Mykonos is well known as a party island along with the luxury it provides. Nevertheless, the inner personality of the island is defined by its own trademarks, nowhere else to be seen. Take a closer look to the most iconic distinctive characteristics of Mykonos and indulge in the island’s unique spirit.
Petros the Pelican
Petros, the Great White Pelican, is the official mascot of Mykonos. The story begins in 1958, when a local fisherman found a wounded pelican off the coast of Mykonos shore. The pelican was nursed to health and stayed on the island ever since. Soon, it adopted the name “Petros”, after the hero of Mykonos during the years of the German Possession, Petros Drakopoulos. In 1963 Jacky Kennedy gifted two white pelicans to the island, for joining Petros.
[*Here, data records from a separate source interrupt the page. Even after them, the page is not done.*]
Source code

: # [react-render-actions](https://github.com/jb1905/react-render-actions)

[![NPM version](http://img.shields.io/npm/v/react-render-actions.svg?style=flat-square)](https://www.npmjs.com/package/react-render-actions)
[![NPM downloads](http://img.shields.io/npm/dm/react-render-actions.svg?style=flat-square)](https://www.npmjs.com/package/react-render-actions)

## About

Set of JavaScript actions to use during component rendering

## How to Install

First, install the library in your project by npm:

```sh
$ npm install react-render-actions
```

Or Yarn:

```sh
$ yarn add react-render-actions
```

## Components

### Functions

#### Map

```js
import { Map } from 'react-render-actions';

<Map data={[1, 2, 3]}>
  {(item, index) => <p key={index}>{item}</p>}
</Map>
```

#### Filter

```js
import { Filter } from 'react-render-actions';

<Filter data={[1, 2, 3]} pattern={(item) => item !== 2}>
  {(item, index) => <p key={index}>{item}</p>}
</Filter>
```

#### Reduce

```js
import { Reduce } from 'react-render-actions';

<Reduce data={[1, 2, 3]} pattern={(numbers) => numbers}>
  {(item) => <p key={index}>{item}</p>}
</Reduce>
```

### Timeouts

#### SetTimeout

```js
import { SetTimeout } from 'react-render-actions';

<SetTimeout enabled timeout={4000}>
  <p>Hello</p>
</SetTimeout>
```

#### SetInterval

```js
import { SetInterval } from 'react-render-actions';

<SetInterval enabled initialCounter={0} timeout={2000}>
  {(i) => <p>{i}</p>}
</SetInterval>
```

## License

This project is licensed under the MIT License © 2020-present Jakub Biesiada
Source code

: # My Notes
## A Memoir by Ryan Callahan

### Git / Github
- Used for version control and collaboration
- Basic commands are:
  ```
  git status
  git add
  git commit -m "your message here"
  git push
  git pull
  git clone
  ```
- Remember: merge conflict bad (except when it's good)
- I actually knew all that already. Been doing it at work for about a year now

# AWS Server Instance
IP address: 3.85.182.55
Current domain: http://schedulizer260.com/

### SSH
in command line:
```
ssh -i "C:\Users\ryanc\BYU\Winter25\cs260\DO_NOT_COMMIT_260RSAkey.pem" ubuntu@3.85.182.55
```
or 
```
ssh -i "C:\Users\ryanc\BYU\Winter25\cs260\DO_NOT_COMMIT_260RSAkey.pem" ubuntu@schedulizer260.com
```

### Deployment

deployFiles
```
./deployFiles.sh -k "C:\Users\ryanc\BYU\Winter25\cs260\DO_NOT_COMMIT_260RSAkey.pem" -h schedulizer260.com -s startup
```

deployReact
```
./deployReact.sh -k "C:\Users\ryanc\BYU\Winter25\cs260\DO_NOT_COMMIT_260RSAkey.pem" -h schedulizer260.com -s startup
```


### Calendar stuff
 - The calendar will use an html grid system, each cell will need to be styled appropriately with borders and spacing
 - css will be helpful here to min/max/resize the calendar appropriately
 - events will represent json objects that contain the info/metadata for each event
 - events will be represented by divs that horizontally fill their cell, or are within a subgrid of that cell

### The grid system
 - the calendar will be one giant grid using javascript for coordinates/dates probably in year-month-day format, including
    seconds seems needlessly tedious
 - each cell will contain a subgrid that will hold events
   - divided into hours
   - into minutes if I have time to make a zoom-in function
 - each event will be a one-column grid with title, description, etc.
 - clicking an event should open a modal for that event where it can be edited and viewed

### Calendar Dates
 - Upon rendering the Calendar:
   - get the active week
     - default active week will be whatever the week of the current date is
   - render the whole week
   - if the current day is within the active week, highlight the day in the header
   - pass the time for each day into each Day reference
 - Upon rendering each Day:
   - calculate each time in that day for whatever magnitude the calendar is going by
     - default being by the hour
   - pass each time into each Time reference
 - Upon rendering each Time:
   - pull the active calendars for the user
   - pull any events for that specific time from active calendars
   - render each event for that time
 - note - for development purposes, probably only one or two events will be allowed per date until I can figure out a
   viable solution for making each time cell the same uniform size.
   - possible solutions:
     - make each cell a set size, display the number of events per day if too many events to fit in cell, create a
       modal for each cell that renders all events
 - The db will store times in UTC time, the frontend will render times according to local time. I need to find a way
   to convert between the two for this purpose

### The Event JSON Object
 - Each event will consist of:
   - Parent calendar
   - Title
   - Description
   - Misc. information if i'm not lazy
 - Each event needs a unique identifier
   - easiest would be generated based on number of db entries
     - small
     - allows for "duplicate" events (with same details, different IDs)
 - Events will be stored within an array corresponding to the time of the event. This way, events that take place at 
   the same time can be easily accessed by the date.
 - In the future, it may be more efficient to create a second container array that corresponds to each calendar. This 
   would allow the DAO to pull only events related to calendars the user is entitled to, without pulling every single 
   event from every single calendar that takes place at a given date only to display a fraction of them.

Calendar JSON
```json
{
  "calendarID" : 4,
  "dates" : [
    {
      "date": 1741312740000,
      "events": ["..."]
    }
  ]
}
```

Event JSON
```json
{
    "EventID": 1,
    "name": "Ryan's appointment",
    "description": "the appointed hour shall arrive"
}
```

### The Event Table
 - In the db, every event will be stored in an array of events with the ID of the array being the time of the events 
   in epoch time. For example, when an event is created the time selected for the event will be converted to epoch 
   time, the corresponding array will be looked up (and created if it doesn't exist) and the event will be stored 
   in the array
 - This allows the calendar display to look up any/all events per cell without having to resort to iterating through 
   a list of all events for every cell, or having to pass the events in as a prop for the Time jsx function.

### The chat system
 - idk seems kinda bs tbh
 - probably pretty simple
With their arrival in the island a real feast began; Petros, dressed as a groom with a bow-tie was led to the harbor in order to receive the brides. This is how Mykonos was connected with the pelicans, although these birds never bred on the island.
The windmills are a characteristic feature of the Mykonian landscape. Scattered around the island and facing the North, they stand still overlooking the Aegean Sea and is the first thing seen while approaching to the harbor of Alefkandra. There are currently 16 windmills on Mykonos, seven of which are positioned on the famous landmak hill in Chora. Most of them were built by the Venetians in the 16th century, but construction continued into the early 20th century. They were primarily used to mill wheat and were an important source of income for the inhabitants. Their use gradually declined until they ceased production in the middle of the 20th century. The windmills are no longer operational but some of them have been renovated and converted into museums.
A miniature Cycladic version of Italian Venice, located in the southwest end of the harbor in Chora is inviting you to see a multicolored neighborhood that gives the impression of floating on water, since the houses stand on the very waterfront and get hit by the waves. The whitewashed narrow streets shape up a maze, originally designed to confuse pirates if they attacked the town, open up a new world to explore and, why not, let yourself get lost in it!
Houses in Mykonos feature the distinguished Cycladic architecture, built in a cubic scheme and whitewashed, with wooden windows and doors painted in intense colours, flat roofs and flowered balconies. The narrow alleys are also lime washed, so they have a bright white colour. The special characteristic of the architecture in Mykonos, which slightly differentiates from the rest of Cyclades, is that the houses have a smooth and asymmetrical shape on their corners, attributing a perfect harmony to the whole form.
Delos island lies near Mykonos and is one of the most important mythological, historical and archaeological sites in Greece. It is considered as the birthplace of Apollo, the god of light and music, and his twin sister Artemis, the goddess of the hunt and wilderness. Boats from Mykonos arrive on the west coast of Delos Island, in the Commercial Harbor near the south end of the ancient ruins.